The Port of Payra is a seaport on the shores of Bay of Bengal, located at Kalapara Upazila, Patuakhali District, Barishal Division, Bangladesh. It was established by an Act of Parliament in 2013. The port was officially inaugurated in 2016. It is located on the Ramnabad Channel near the Bay of Bengal. The port is undergoing several Development and expansion and the project is expected to be completed in 2020.

==Development==
The development works include capital dredging of the port, the inauguration of eight ships, the first terminal, and the construction of a six-lane approach road and a bridge

===Capital Dredging===
The Payra Port Authority (PPA) signed a deal with the Belgium-based dredging company Jan De Nul (JDN) for capital and maintenance dredging of 75 kilometre long main channel of the under construction Payra seaport. In March 2023, JDN completed capital dredging at the port. Now Port Access Channel was declared open for commercial vessels up to a draft of 10.5 m. Country's foreign currency fund was to be used for the dredging work under the established Bangladesh Infrastructure Development Fund (BIDF) launched in 2021.

Maintenance dredging will keep Port of Payra accessible, and Jan De Nul will perform the maintenance dredging of the port in the next phase of the project. Three Trailing Suction Hopper Dredgers will be deployed to the Rabnabad Channel of Payra Port to fulfil the dredging requirements of the coming years.

==Background==
Payra port was planned as Bangladesh's third seaport after the Chittagong port and the Mongla port, following the cancellation of the Sonadia deep seaport project in 2015.

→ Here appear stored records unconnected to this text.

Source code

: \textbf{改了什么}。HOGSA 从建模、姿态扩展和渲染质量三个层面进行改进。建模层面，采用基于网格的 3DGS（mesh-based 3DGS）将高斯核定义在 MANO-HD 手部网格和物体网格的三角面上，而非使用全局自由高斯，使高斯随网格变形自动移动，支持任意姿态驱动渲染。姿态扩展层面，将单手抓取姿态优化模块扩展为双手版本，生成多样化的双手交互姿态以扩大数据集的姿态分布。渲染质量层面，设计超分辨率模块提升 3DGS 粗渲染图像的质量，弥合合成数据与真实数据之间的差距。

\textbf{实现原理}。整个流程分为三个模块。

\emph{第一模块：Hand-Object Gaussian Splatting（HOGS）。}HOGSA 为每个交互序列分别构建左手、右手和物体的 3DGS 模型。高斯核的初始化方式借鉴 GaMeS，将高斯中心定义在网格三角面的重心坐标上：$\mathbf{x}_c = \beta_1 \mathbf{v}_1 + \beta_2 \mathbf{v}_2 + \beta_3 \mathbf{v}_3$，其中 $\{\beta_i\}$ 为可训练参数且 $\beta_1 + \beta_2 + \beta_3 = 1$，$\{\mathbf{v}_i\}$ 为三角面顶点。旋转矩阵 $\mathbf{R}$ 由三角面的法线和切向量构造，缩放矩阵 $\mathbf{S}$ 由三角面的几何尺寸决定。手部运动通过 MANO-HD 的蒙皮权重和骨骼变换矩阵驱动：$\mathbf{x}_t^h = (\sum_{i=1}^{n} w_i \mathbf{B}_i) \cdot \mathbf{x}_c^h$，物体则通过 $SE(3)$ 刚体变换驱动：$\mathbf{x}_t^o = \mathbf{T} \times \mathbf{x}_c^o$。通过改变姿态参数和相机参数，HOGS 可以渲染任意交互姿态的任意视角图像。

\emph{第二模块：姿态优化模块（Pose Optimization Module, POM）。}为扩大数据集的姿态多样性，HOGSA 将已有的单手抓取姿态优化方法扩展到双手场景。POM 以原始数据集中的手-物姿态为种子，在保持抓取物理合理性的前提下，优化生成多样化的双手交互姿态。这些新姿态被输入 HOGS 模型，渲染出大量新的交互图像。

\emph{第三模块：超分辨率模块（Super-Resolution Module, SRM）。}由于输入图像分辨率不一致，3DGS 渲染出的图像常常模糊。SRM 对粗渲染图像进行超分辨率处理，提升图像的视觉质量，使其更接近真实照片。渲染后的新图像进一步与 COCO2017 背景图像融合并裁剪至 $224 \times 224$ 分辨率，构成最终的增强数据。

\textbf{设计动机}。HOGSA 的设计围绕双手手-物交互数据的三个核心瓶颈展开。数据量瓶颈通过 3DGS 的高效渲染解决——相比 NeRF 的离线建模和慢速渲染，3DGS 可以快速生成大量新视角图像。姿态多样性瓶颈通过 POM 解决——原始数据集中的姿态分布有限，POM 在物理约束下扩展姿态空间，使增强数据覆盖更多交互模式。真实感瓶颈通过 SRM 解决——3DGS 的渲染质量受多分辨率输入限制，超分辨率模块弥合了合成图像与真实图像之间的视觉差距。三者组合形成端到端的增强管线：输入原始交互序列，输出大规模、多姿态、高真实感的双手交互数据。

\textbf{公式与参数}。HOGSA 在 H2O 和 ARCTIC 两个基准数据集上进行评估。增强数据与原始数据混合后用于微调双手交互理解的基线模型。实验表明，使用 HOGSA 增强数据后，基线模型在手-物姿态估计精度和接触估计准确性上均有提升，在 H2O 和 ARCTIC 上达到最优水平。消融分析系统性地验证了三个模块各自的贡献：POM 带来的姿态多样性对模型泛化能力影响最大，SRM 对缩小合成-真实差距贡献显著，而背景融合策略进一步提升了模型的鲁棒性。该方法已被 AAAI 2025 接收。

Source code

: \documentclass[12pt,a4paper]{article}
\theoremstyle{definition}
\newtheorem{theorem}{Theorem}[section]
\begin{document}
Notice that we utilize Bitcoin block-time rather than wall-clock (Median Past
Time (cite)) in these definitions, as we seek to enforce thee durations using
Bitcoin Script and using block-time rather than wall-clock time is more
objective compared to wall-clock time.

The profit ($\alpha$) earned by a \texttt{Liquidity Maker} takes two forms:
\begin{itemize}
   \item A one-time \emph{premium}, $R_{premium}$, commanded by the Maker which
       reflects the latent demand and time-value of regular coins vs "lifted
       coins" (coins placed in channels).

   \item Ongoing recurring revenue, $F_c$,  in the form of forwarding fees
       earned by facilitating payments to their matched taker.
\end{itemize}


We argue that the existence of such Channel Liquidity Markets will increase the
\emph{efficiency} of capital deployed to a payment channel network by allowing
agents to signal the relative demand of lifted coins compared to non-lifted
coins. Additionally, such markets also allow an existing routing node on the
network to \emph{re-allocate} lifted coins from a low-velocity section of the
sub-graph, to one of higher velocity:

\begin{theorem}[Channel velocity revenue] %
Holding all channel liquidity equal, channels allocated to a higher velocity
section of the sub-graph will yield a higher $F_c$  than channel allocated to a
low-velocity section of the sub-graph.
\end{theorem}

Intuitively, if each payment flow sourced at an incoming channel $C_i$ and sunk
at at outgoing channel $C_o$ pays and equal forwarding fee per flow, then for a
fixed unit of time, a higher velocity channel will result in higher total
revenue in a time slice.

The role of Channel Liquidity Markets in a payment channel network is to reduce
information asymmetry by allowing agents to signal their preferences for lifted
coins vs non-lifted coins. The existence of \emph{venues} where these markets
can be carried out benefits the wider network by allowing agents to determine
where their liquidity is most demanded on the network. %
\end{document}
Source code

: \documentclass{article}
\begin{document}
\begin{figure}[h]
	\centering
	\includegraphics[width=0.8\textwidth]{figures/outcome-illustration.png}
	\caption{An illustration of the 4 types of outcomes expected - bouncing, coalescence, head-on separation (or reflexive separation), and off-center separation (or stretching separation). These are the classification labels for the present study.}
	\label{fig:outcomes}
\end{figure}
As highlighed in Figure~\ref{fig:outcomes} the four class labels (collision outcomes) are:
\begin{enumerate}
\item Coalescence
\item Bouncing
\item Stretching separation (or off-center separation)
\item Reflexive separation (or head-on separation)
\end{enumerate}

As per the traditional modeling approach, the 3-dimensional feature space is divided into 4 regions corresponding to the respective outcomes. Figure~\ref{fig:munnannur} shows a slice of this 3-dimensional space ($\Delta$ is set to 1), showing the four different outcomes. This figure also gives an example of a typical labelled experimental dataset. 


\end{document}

In May 2016, a memorandum of understanding (MoU) was signed with Jan De Nul Group to dredge the Ramnabad canal. In October 2016, Bangladesh Navy was awarded the construction contract for a four-lane road connecting the port to the main highway in Patuakhali.

In December 2016, Bangladesh signed preliminary deals with Chinese companies China Harbour Engineering Company and China State Construction Engineering Corporation for developing three components of Payra seaport, implemented through a government-to-government basis. The plan reportedly faced opposition from India, Japan, and the United States. The same month, Bangladesh Railway signed an MoU with UK-based DP Rail to build a 240-kilometre rail line linking the planned Payra seaport to Dhaka under a PPP model.

In September 2017, Bangladesh University of Engineering and Technology (BUET) was approached to serve as the consultant for preparing the master plan and design of the seaport.

In December 2017, Commodore M Jahangir Alam, the chairman of PPA, signed an agreement with JDN for the capital dredging and the formation of a joint venture company with a 15-year validity period. That month, PPA expressed its plan to construct a multipurpose terminal through Indian financing, with the feasibility study expected to be completed within three months.

As of 2017, Payra was primarily a governmental route for import and export.

In January 2019, researchers shared findings questioning the feasibility of the deep sea project citing the excessive sedimentation at Payra Port channel.

In February 2019, PPA signed an agreement appointing a joint team of experts from BUET and the Dutch company Royal HaskoningDHV to prepare the detailed master plan for the overall development of the port within 18 months.

In 2021, it was reported that plans for a deep seaport at Payra were shelved and the port was to be developed as a regular seaport.